All of the above could be summarized in the following table that presents an overhead for a single key value pair stored in this structure (without the size of the key and the value themselves):

Item Description 32-bit 64-bit
LinkedListNode class overhead (object header) 8 16
LinkedListNode.prev an object reference 4 8
LinkedListNode.next an object reference 4 8
LinkedListNode.list an object reference 4 8
LruCacheItem class overhead (object header) 8 16
Total   24 bytes 48 bytes

One could argue if 24 bytes or 48 bytes per a key-value pair is good or not, but if we take into consideration that Nethermind can cache a million of entries, this can make it more significant. After all why one would like to allocate additional 48MB?

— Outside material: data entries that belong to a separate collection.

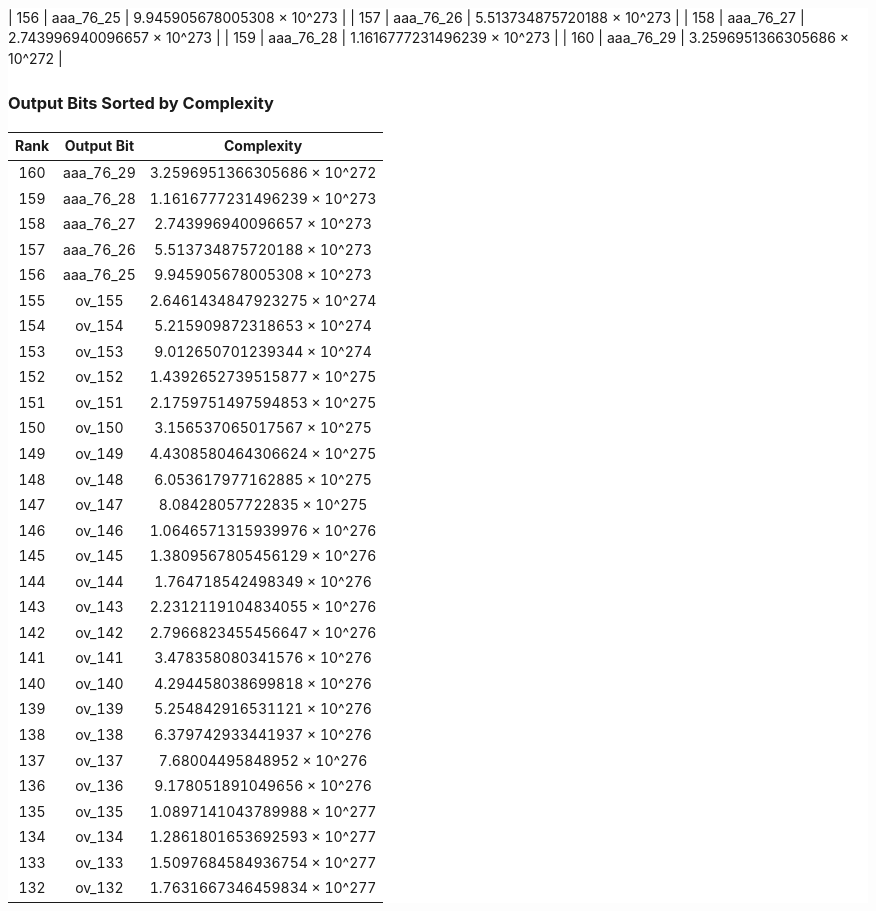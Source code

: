 | 156 | aaa_76_25 | 9.945905678005308 × 10^273 |
| 157 | aaa_76_26 | 5.513734875720188 × 10^273 |
| 158 | aaa_76_27 | 2.743996940096657 × 10^273 |
| 159 | aaa_76_28 | 1.1616777231496239 × 10^273 |
| 160 | aaa_76_29 | 3.2596951366305686 × 10^272 |

### Output Bits Sorted by Complexity

| Rank | Output Bit | Complexity |
|:----:|:----------:|:----------:|
| 160 | aaa_76_29 | 3.2596951366305686 × 10^272 |
| 159 | aaa_76_28 | 1.1616777231496239 × 10^273 |
| 158 | aaa_76_27 | 2.743996940096657 × 10^273 |
| 157 | aaa_76_26 | 5.513734875720188 × 10^273 |
| 156 | aaa_76_25 | 9.945905678005308 × 10^273 |
| 155 | ov_155 | 2.6461434847923275 × 10^274 |
| 154 | ov_154 | 5.215909872318653 × 10^274 |
| 153 | ov_153 | 9.012650701239344 × 10^274 |
| 152 | ov_152 | 1.4392652739515877 × 10^275 |
| 151 | ov_151 | 2.1759751497594853 × 10^275 |
| 150 | ov_150 | 3.156537065017567 × 10^275 |
| 149 | ov_149 | 4.4308580464306624 × 10^275 |
| 148 | ov_148 | 6.053617977162885 × 10^275 |
| 147 | ov_147 | 8.08428057722835 × 10^275 |
| 146 | ov_146 | 1.0646571315939976 × 10^276 |
| 145 | ov_145 | 1.3809567805456129 × 10^276 |
| 144 | ov_144 | 1.764718542498349 × 10^276 |
| 143 | ov_143 | 2.2312119104834055 × 10^276 |
| 142 | ov_142 | 2.7966823455456647 × 10^276 |
| 141 | ov_141 | 3.478358080341576 × 10^276 |
| 140 | ov_140 | 4.294458038699818 × 10^276 |
| 139 | ov_139 | 5.254842916531121 × 10^276 |
| 138 | ov_138 | 6.379742933441937 × 10^276 |
| 137 | ov_137 | 7.68004495848952 × 10^276 |
| 136 | ov_136 | 9.178051891049656 × 10^276 |
| 135 | ov_135 | 1.0897141043789988 × 10^277 |
| 134 | ov_134 | 1.2861801653692593 × 10^277 |
| 133 | ov_133 | 1.5097684584936754 × 10^277 |
| 132 | ov_132 | 1.7631667346459834 × 10^277 |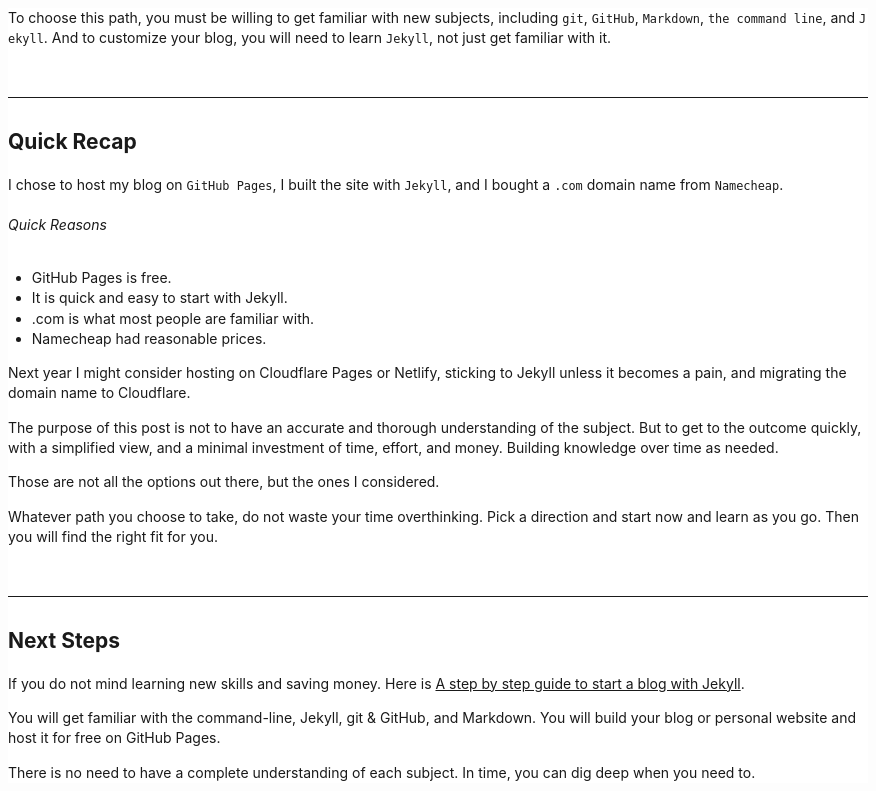 To choose this path, you must be willing to get familiar with new subjects, including `git`, `GitHub`, `Markdown`, `the command line`, and `Jekyll`. And to customize your blog, you will need to learn `Jekyll`, not just get familiar with it.

<br>

---

## **Quick Recap**

  I chose to host my blog on `GitHub Pages`, I built the site with `Jekyll`, and I bought a `.com` domain name from `Namecheap`.

###### Quick Reasons
  - GitHub Pages is free.
  - It is quick and easy to start with Jekyll.
  - .com is what most people are familiar with.
  - Namecheap had reasonable prices.

  Next year I might consider hosting on Cloudflare Pages or Netlify, sticking to Jekyll unless it becomes a pain, and migrating the domain name to Cloudflare.

  The purpose of this post is not to have an accurate and thorough understanding of the subject. But to get to the outcome quickly, with a simplified view, and a minimal investment of time, effort, and money. Building knowledge over time as needed.

  Those are not all the options out there, but the ones I considered.

  Whatever path you choose to take, do not waste your time overthinking. Pick a direction and start now and learn as you go. Then you will find the right fit for you.

<br>

  ---

## **Next Steps**
  If you do not mind learning new skills and saving money. Here is [A step by step guide to start a blog with Jekyll](/dev/step-by-step-guide-start-blog-with-jekyll/).

  You will get familiar with the command-line, Jekyll, git & GitHub, and Markdown. You will build your blog or personal website and host it for free on GitHub Pages.

  There is no need to have a complete understanding of each subject. In time, you can dig deep when you need to.

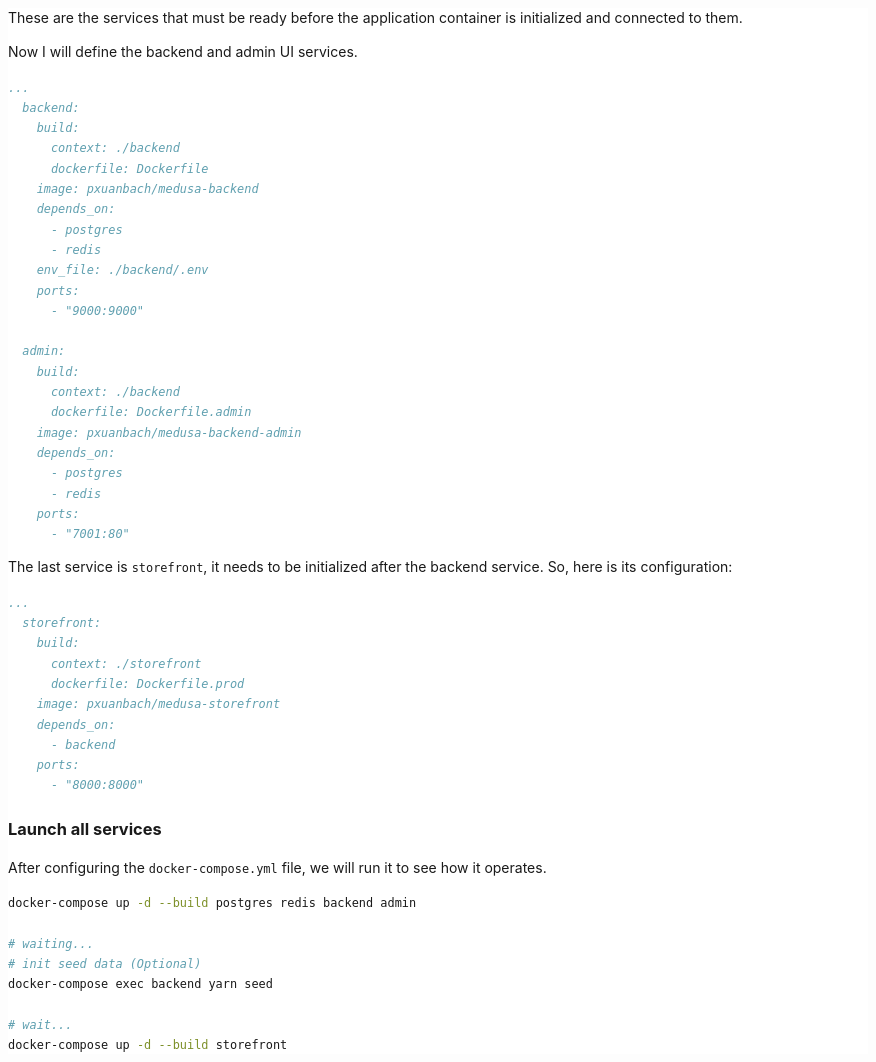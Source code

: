 These are the services that must be ready before the application container is initialized and connected to them.

Now I will define the backend and admin UI services.

```yaml showLineNumbers title="./docker-compose.yml"
...
  backend:
    build:
      context: ./backend
      dockerfile: Dockerfile
    image: pxuanbach/medusa-backend
    depends_on:
      - postgres
      - redis
    env_file: ./backend/.env
    ports:
      - "9000:9000"

  admin:
    build:
      context: ./backend
      dockerfile: Dockerfile.admin
    image: pxuanbach/medusa-backend-admin
    depends_on:
      - postgres
      - redis
    ports:
      - "7001:80"
```

The last service is `storefront`, it needs to be initialized after the backend service. So, here is its configuration:

```yaml showLineNumbers title="./docker-compose.yml"
...
  storefront:
    build:
      context: ./storefront
      dockerfile: Dockerfile.prod
    image: pxuanbach/medusa-storefront
    depends_on:
      - backend
    ports:
      - "8000:8000"
```

### Launch all services

After configuring the `docker-compose.yml` file, we will run it to see how it operates.

```bash
docker-compose up -d --build postgres redis backend admin

# waiting...
# init seed data (Optional)
docker-compose exec backend yarn seed

# wait...
docker-compose up -d --build storefront
```
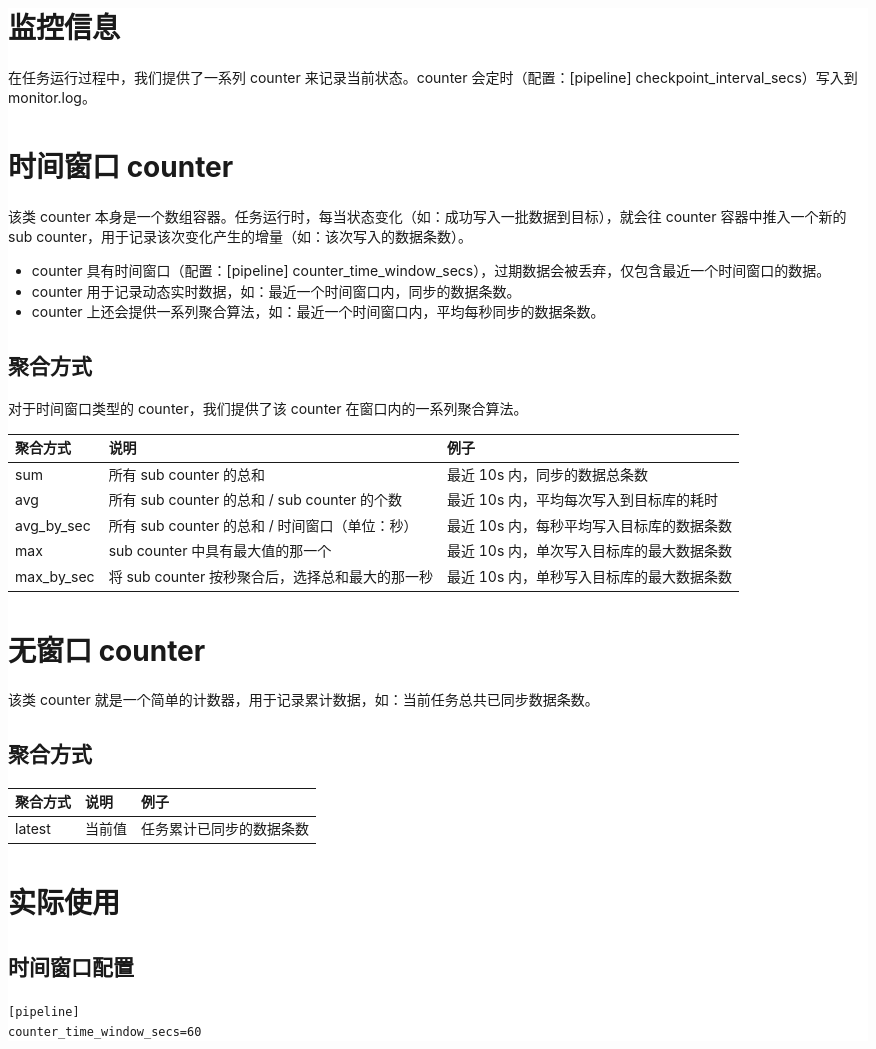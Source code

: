 # 监控信息

在任务运行过程中，我们提供了一系列 counter 来记录当前状态。counter 会定时（配置：[pipeline] checkpoint_interval_secs）写入到 monitor.log。

# 时间窗口 counter

该类 counter 本身是一个数组容器。任务运行时，每当状态变化（如：成功写入一批数据到目标），就会往 counter 容器中推入一个新的 sub counter，用于记录该次变化产生的增量（如：该次写入的数据条数）。

- counter 具有时间窗口（配置：[pipeline] counter_time_window_secs），过期数据会被丢弃，仅包含最近一个时间窗口的数据。
- counter 用于记录动态实时数据，如：最近一个时间窗口内，同步的数据条数。
- counter 上还会提供一系列聚合算法，如：最近一个时间窗口内，平均每秒同步的数据条数。

## 聚合方式

对于时间窗口类型的 counter，我们提供了该 counter 在窗口内的一系列聚合算法。


| 聚合方式 | 说明 | 例子 |
| :-------- | :-------- | :-------- | 
| sum | 所有 sub counter 的总和 | 最近 10s 内，同步的数据总条数 |
| avg | 所有 sub counter 的总和 / sub counter 的个数 | 最近 10s 内，平均每次写入到目标库的耗时 |
| avg_by_sec | 所有 sub counter 的总和 / 时间窗口（单位：秒） | 最近 10s 内，每秒平均写入目标库的数据条数 |
| max | sub counter 中具有最大值的那一个 | 最近 10s 内，单次写入目标库的最大数据条数 |
| max_by_sec | 将 sub counter 按秒聚合后，选择总和最大的那一秒 | 最近 10s 内，单秒写入目标库的最大数据条数 |

# 无窗口 counter

该类 counter 就是一个简单的计数器，用于记录累计数据，如：当前任务总共已同步数据条数。

## 聚合方式

| 聚合方式 | 说明 | 例子 |
| :-------- | :-------- | :-------- |
| latest | 当前值 | 任务累计已同步的数据条数 |


# 实际使用

## 时间窗口配置

```
[pipeline]
counter_time_window_secs=60
```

My initial spike that resulted in the full blown PR, was based on introduction of an array of structs. A struct in .NET, beside being a foundation for the usual question during recruitment process, has some advantages. As it’s not an object, it does not have an object header! This meant that if I could replace both, the LinkedListNode and the LruCacheItem and replace them with a struct in an array, I could save 16/32 bytes per one entry! I gave it a go and I reimplemented the linked list using ints instead of references, that would point to the same array. With this approach the implementation changed to be based on the following:

public class LruCache<TKey, TValue> : ICache<TKey, TValue> where TKey : notnull
{
  private readonly int _maxCapacity;
  private readonly Dictionary<TKey, int> _cacheMap;
  private Node[] _list;

  struct Node
  {
      public const int Null = -1;

      public int Prev;
      public int Next;
      public TValue Value;
      public TKey Key;
  }

and resulted in the following estimated size:

Item Description 32-bit 64-bit
Cell.prev an int32 4 4
Cell.next an int32 4 4
Sum   8 bytes 8 bytes

Which gave the final difference:

Approach 32-bit 64-bit
LinkedList 24 48
Array of structs 8 8
Saved bytes per entry 16 40

This means that caching 1 million of objects in 64bit environment should take 40MB less! A positive side effect was observed in the response time of the cache, which was reduced by ~20%. I attribute it to to the limited number of hops between objects but didn’t spend time on digging in assembly.

Summary

This was a very intensive period of time, that resulted in a several PRs that hopefully will make Nethermind a bit faster and a bit more stable. I’d like to send big kudos to Nethermind team. This is a truly great, open team, working on a really interesting project. Keep on rocking Nethermind!